Nela, tudo tresanda a sonho e desejo de amá-la – ou fascinar-se por ela – e tem o mesmo ímpeto de um apetite voraz, que arrebata e abate o caçador feito presa.
Mas a armadilha invisível está lá. Pulsa quando seu espírito, rebelde e atormentado, debate-se em grilhões de arbítrio e desespero. Ela, que poderia ser uma e a mesma, transforma-se em tantas e em nenhuma.
De sua boca de riso cinzelado, palavras árduas e juras de amor brotam com a mesma leveza. Dor e alegria nela têm o mesmo sabor, a mesma encarnação. Jogo de luz e de sombras.
Em suas mãos o carinho acolhedor torna-se tremor de medo, de repulsa, abismo de presentes e passados. A tepidez do querer mastigada pelo medo de ser.

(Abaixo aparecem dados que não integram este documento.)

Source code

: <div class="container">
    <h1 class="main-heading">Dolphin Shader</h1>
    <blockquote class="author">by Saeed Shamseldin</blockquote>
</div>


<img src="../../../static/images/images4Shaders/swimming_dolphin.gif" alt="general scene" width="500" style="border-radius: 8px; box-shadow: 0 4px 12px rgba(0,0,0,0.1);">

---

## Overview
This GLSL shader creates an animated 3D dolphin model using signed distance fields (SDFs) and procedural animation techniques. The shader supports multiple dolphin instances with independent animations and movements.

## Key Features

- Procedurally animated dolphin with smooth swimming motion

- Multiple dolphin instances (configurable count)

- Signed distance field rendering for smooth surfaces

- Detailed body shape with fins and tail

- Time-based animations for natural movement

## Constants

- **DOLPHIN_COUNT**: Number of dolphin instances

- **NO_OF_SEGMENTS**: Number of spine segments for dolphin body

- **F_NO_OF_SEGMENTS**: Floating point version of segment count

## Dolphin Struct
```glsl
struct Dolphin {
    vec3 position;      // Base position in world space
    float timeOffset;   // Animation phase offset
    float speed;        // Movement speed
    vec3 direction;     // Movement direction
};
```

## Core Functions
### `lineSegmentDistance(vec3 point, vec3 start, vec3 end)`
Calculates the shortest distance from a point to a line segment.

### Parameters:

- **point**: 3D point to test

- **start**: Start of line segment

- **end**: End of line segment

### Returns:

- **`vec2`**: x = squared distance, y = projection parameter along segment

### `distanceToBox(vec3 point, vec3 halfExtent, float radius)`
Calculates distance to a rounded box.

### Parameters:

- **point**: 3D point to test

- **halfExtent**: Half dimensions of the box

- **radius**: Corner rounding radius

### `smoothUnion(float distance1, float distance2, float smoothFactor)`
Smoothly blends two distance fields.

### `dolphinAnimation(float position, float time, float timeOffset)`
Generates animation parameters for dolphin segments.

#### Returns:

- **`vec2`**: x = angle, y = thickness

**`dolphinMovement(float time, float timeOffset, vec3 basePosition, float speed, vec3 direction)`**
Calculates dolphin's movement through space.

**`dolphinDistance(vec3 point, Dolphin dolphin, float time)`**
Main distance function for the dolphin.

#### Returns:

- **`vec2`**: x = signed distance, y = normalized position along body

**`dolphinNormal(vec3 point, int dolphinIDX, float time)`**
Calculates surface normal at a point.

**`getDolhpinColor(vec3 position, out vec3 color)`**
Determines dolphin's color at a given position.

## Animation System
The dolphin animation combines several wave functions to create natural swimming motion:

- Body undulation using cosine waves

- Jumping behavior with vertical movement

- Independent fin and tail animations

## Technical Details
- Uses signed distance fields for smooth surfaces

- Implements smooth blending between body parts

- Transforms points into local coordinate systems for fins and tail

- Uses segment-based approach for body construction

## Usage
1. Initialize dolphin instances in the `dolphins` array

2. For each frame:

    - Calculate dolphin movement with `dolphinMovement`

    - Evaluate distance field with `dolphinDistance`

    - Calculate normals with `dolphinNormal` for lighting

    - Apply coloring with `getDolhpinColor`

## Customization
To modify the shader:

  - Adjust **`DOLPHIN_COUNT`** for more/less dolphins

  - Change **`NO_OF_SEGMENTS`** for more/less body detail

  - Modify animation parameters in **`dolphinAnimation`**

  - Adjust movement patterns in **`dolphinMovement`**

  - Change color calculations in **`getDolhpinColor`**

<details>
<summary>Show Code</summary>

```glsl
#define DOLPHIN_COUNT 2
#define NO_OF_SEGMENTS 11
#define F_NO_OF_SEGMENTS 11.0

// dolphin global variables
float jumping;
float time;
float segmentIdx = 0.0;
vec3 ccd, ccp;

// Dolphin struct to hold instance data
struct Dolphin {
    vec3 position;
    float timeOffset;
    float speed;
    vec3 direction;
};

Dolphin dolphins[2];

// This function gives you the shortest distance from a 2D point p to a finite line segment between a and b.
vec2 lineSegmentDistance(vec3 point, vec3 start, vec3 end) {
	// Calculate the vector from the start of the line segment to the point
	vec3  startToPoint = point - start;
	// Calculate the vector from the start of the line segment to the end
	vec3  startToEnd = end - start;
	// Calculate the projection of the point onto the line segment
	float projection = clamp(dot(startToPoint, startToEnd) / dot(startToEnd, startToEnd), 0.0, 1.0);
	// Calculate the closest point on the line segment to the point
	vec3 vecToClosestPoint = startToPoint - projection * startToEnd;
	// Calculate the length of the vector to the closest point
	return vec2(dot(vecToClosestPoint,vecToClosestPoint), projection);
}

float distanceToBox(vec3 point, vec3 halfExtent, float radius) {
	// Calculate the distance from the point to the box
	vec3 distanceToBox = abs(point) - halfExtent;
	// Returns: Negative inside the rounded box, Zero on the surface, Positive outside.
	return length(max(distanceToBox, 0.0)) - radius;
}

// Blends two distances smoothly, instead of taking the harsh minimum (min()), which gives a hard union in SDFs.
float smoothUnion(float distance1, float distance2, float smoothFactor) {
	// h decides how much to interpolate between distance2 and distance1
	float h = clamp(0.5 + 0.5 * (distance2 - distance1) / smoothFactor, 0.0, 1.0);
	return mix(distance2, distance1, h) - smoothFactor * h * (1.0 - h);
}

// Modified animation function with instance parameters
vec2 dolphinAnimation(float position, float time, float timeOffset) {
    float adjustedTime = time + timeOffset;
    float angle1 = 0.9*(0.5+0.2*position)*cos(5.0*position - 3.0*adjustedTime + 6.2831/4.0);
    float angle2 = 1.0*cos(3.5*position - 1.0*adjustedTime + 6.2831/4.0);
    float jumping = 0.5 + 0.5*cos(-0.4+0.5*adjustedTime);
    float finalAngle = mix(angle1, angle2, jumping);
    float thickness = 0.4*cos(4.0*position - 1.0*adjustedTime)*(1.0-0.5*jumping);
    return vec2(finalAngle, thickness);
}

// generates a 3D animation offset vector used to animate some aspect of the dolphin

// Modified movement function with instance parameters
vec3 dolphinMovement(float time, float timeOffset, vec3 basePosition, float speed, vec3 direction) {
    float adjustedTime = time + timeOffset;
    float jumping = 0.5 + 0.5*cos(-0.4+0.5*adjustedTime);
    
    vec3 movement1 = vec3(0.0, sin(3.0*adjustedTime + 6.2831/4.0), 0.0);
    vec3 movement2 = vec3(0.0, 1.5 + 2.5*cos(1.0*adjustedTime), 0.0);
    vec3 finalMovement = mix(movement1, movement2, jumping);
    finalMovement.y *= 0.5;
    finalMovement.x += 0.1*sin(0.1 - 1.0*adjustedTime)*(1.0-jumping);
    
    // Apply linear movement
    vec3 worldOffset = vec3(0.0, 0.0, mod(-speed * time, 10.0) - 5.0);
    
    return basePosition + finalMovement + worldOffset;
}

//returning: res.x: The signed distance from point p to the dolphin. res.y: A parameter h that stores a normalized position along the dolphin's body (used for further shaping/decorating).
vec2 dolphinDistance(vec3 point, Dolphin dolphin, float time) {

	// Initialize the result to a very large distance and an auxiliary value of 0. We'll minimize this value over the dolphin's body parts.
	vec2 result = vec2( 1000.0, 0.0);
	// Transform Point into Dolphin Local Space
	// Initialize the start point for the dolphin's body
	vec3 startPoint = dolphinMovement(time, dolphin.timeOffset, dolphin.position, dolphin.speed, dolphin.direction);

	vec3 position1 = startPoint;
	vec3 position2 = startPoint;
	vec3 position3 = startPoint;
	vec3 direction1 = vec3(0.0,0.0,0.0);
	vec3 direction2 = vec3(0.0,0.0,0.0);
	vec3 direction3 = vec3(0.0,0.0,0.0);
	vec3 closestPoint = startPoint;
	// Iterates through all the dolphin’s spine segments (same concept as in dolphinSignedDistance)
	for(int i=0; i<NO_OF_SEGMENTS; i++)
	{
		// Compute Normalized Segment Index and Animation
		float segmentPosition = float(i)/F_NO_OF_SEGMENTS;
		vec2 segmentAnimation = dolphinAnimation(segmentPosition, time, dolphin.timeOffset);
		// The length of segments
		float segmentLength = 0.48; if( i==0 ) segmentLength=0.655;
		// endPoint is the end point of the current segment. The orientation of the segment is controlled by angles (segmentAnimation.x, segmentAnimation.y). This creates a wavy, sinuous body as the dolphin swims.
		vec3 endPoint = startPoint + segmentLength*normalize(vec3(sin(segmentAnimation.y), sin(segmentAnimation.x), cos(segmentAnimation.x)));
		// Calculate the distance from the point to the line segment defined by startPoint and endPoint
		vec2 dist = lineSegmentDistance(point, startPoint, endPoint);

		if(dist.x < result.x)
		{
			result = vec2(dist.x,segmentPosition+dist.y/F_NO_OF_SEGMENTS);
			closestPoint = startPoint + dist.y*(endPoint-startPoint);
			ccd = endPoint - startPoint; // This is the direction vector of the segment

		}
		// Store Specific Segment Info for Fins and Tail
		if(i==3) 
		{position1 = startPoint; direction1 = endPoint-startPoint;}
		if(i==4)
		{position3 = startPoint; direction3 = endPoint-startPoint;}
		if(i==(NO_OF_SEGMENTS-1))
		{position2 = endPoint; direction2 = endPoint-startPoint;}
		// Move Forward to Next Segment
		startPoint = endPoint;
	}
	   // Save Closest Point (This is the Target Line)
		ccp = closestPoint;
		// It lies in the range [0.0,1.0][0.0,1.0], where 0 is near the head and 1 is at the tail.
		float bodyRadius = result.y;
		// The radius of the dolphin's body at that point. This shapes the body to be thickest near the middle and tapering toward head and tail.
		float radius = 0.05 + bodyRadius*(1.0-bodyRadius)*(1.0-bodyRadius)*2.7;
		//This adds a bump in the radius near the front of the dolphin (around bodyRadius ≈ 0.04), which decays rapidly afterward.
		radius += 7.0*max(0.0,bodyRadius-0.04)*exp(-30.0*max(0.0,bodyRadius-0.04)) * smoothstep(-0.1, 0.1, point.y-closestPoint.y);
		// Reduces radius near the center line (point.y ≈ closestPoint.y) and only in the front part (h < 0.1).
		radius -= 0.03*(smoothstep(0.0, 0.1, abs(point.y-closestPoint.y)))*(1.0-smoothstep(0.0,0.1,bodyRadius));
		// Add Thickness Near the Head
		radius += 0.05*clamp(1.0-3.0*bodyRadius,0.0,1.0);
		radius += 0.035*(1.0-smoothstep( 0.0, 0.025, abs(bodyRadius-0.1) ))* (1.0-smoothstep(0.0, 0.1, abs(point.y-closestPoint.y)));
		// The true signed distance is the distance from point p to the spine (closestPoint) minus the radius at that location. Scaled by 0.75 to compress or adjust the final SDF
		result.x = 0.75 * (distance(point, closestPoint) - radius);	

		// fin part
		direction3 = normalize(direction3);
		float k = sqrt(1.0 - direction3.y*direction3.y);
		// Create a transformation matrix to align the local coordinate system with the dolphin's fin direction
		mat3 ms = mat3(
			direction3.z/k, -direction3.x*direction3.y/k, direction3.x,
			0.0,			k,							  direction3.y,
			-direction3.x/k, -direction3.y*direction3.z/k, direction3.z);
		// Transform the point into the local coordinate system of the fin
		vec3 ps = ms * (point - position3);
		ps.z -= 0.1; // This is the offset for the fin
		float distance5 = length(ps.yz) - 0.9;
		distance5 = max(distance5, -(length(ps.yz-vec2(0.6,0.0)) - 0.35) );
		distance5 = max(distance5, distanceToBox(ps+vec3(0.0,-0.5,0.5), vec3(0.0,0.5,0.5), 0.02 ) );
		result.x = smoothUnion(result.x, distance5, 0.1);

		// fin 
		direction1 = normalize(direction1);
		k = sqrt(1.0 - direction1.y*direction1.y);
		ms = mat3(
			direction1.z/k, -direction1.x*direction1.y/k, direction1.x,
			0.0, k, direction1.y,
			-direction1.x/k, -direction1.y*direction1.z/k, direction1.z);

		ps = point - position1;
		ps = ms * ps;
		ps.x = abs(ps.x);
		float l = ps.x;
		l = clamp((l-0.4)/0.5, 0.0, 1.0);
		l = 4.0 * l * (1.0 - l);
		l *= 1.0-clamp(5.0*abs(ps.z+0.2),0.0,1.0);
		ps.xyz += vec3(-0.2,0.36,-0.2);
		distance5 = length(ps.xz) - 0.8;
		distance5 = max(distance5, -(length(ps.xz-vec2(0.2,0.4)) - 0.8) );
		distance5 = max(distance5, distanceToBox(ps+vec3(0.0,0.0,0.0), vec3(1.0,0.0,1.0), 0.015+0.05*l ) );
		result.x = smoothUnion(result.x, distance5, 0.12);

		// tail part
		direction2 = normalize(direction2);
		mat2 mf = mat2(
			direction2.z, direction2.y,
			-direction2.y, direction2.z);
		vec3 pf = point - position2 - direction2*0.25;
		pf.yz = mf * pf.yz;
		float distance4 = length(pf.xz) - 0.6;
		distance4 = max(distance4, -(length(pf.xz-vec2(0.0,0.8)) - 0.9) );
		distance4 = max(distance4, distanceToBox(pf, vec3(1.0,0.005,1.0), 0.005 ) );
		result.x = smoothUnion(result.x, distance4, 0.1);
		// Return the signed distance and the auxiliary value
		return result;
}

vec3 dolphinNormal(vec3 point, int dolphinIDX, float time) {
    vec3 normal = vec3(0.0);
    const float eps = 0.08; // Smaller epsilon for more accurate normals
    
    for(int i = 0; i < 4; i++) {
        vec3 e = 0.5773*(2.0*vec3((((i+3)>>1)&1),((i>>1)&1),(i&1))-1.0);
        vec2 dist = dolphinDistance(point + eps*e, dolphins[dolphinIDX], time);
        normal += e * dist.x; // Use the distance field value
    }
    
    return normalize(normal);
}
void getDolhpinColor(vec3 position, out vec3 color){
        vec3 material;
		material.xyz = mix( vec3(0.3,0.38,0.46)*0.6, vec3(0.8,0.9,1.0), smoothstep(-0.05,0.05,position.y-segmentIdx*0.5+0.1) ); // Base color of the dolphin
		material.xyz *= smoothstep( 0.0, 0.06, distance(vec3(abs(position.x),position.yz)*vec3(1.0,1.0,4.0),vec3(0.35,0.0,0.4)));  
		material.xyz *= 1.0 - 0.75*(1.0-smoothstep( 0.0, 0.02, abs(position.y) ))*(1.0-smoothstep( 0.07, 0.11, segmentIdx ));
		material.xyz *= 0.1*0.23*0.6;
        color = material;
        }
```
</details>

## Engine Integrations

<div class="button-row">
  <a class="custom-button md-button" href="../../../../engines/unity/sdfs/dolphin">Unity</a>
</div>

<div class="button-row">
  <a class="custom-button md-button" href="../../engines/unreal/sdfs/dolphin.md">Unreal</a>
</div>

Em seu corpo brotam asas e garras de águia. Os olhos plácidos, a um piscar, renovam o fitar distantes das serpentes. Ave e serpente. Terra e ar. Meu coração quer gritar, mas só no ventre úmido da madrugada, choro as lágrimas do desencanto.
E me dirão: ainda assim amas? Em mim pulsa também a sede do lobo, a solidão inóspita do condor. Eu e ela somos bichos. Em eterna mutação.